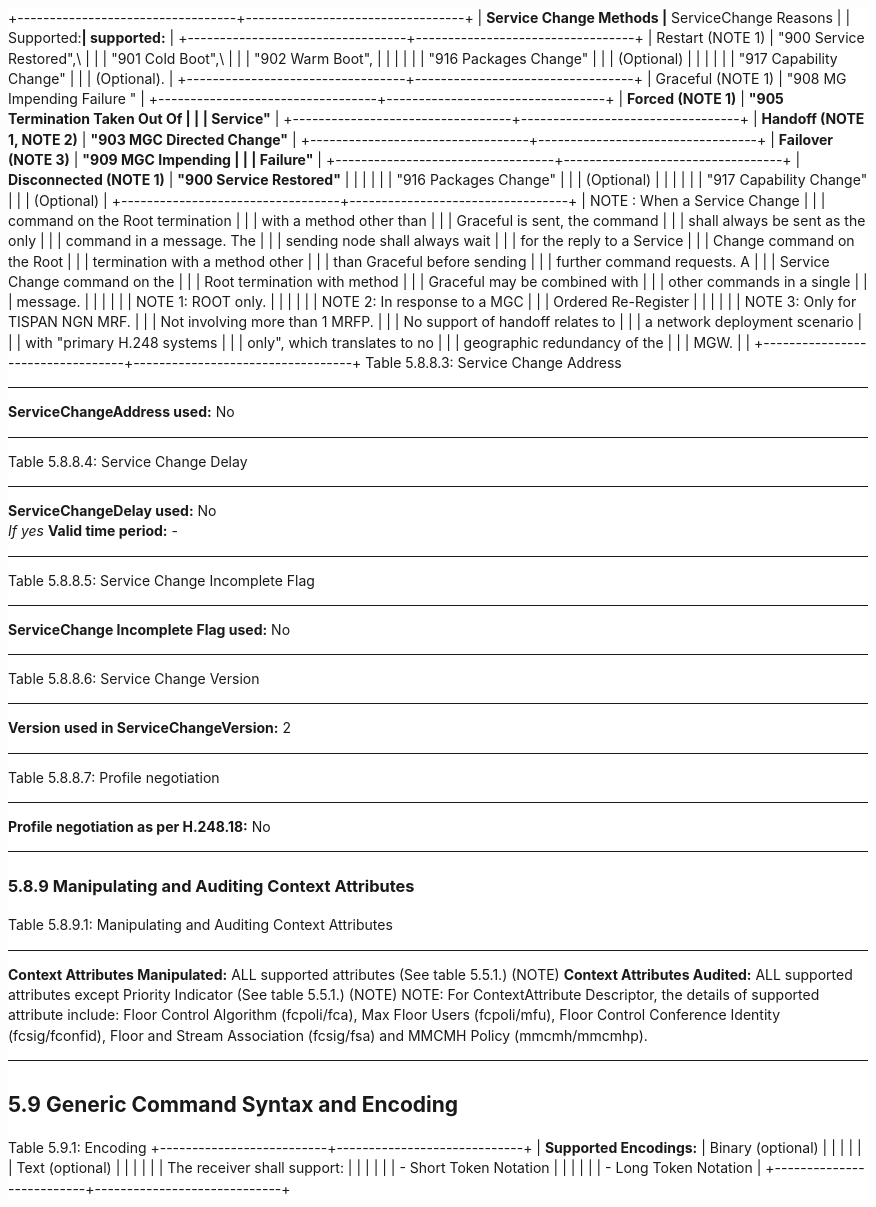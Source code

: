 +----------------------------------+----------------------------------+ | **Service Change Methods |** ServiceChange Reasons | | Supported:**| supported:** | +----------------------------------+----------------------------------+ | Restart (NOTE 1) | \"900 Service Restored\",\ | | | \"901 Cold Boot\",\ | | | \"902 Warm Boot\", | | | | | | \"916 Packages Change\" | | | (Optional) | | | | | | \"917 Capability Change\" | | | (Optional). | +----------------------------------+----------------------------------+ | Graceful (NOTE 1) | \"908 MG Impending Failure \" | +----------------------------------+----------------------------------+ | **Forced (NOTE 1)** | **\"905 Termination Taken Out Of | | | Service\"** | +----------------------------------+----------------------------------+ | **Handoff (NOTE 1, NOTE 2)** | **\"903 MGC Directed Change\"** | +----------------------------------+----------------------------------+ | **Failover (NOTE 3)** | **\"909 MGC Impending | | | Failure\"** | +----------------------------------+----------------------------------+ | **Disconnected (NOTE 1)** | **\"900 Service Restored\"** | | | | | | \"916 Packages Change\" | | | (Optional) | | | | | | \"917 Capability Change\" | | | (Optional) | +----------------------------------+----------------------------------+ | NOTE : When a Service Change | | | command on the Root termination | | | with a method other than | | | Graceful is sent, the command | | | shall always be sent as the only | | | command in a message. The | | | sending node shall always wait | | | for the reply to a Service | | | Change command on the Root | | | termination with a method other | | | than Graceful before sending | | | further command requests. A | | | Service Change command on the | | | Root termination with method | | | Graceful may be combined with | | | other commands in a single | | | message. | | | | | | NOTE 1: ROOT only. | | | | | | NOTE 2: In response to a MGC | | | Ordered Re-Register | | | | | | NOTE 3: Only for TISPAN NGN MRF. | | | Not involving more than 1 MRFP. | | | No support of handoff relates to | | | a network deployment scenario | | | with \"primary H.248 systems | | | only\", which translates to no | | | geographic redundancy of the | | | MGW. | | +----------------------------------+----------------------------------+
Table 5.8.8.3: Service Change Address
* * *
**ServiceChangeAddress used:** No
* * *
Table 5.8.8.4: Service Change Delay
* * *
**ServiceChangeDelay used:** No  
_If yes_ **Valid time period:** -
* * *
Table 5.8.8.5: Service Change Incomplete Flag
* * *
**ServiceChange Incomplete Flag used:** No
* * *
Table 5.8.8.6: Service Change Version
* * *
**Version used in ServiceChangeVersion:** 2
* * *
Table 5.8.8.7: Profile negotiation
* * *
**Profile negotiation as per H.248.18:** No
* * *
### 5.8.9 Manipulating and Auditing Context Attributes
Table 5.8.9.1: Manipulating and Auditing Context Attributes
* * *
**Context Attributes Manipulated:** ALL supported attributes (See table
5.5.1.) (NOTE) **Context Attributes Audited:** ALL supported attributes except
Priority Indicator (See table 5.5.1.) (NOTE) NOTE: For ContextAttribute
Descriptor, the details of supported attribute include: Floor Control
Algorithm (fcpoli/fca), Max Floor Users (fcpoli/mfu), Floor Control Conference
Identity (fcsig/fconfid), Floor and Stream Association (fcsig/fsa) and MMCMH
Policy (mmcmh/mmcmhp).
* * *
## 5.9 Generic Command Syntax and Encoding
Table 5.9.1: Encoding
+--------------------------+-----------------------------+ | **Supported Encodings:** | Binary (optional) | | | | | | Text (optional) | | | | | | The receiver shall support: | | | | | | - Short Token Notation | | | | | | - Long Token Notation | +--------------------------+-----------------------------+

━━━━━━

> **WHAT IS REQUIRED**: Produce a word-for-word version of the material, with no pictures included.

> **EXERCISE RESULT**:
Source code

: +----------------------------------+----------------------------------+ | **Service Change Methods |** ServiceChange Reasons | | Supported:**| supported:** | +----------------------------------+----------------------------------+ | Restart (NOTE 1) | \"900 Service Restored\",\ | | | \"901 Cold Boot\",\ | | | \"902 Warm Boot\", | | | | | | \"916 Packages Change\" | | | (Optional) | | | | | | \"917 Capability Change\" | | | (Optional). | +----------------------------------+----------------------------------+ | Graceful (NOTE 1) | \"908 MG Impending Failure \" | +----------------------------------+----------------------------------+ | **Forced (NOTE 1)** | **\"905 Termination Taken Out Of | | | Service\"** | +----------------------------------+----------------------------------+ | **Handoff (NOTE 1, NOTE 2)** | **\"903 MGC Directed Change\"** | +----------------------------------+----------------------------------+ | **Failover (NOTE 3)** | **\"909 MGC Impending | | | Failure\"** | +----------------------------------+----------------------------------+ | **Disconnected (NOTE 1)** | **\"900 Service Restored\"** | | | | | | \"916 Packages Change\" | | | (Optional) | | | | | | \"917 Capability Change\" | | | (Optional) | +----------------------------------+----------------------------------+ | NOTE : When a Service Change | | | command on the Root termination | | | with a method other than | | | Graceful is sent, the command | | | shall always be sent as the only | | | command in a message. The | | | sending node shall always wait | | | for the reply to a Service | | | Change command on the Root | | | termination with a method other | | | than Graceful before sending | | | further command requests. A | | | Service Change command on the | | | Root termination with method | | | Graceful may be combined with | | | other commands in a single | | | message. | | | | | | NOTE 1: ROOT only. | | | | | | NOTE 2: In response to a MGC | | | Ordered Re-Register | | | | | | NOTE 3: Only for TISPAN NGN MRF. | | | Not involving more than 1 MRFP. | | | No support of handoff relates to | | | a network deployment scenario | | | with \"primary H.248 systems | | | only\", which translates to no | | | geographic redundancy of the | | | MGW. | | +----------------------------------+----------------------------------+
Table 5.8.8.3: Service Change Address
* * *
**ServiceChangeAddress used:** No
* * *
Table 5.8.8.4: Service Change Delay
* * *
**ServiceChangeDelay used:** No  
_If yes_ **Valid time period:** -
* * *
Table 5.8.8.5: Service Change Incomplete Flag
* * *
**ServiceChange Incomplete Flag used:** No
* * *
Table 5.8.8.6: Service Change Version
* * *
**Version used in ServiceChangeVersion:** 2
* * *
Table 5.8.8.7: Profile negotiation
* * *
**Profile negotiation as per H.248.18:** No
* * *
### 5.8.9 Manipulating and Auditing Context Attributes
Table 5.8.9.1: Manipulating and Auditing Context Attributes
* * *
**Context Attributes Manipulated:** ALL supported attributes (See table
5.5.1.) (NOTE) **Context Attributes Audited:** ALL supported attributes except
Priority Indicator (See table 5.5.1.) (NOTE) NOTE: For ContextAttribute
Descriptor, the details of supported attribute include: Floor Control
Algorithm (fcpoli/fca), Max Floor Users (fcpoli/mfu), Floor Control Conference
Identity (fcsig/fconfid), Floor and Stream Association (fcsig/fsa) and MMCMH
Policy (mmcmh/mmcmhp).
* * *
## 5.9 Generic Command Syntax and Encoding
Table 5.9.1: Encoding
+--------------------------+-----------------------------+ | **Supported Encodings:** | Binary (optional) | | | | | | Text (optional) | | | | | | The receiver shall support: | | | | | | - Short Token Notation | | | | | | - Long Token Notation | +--------------------------+-----------------------------+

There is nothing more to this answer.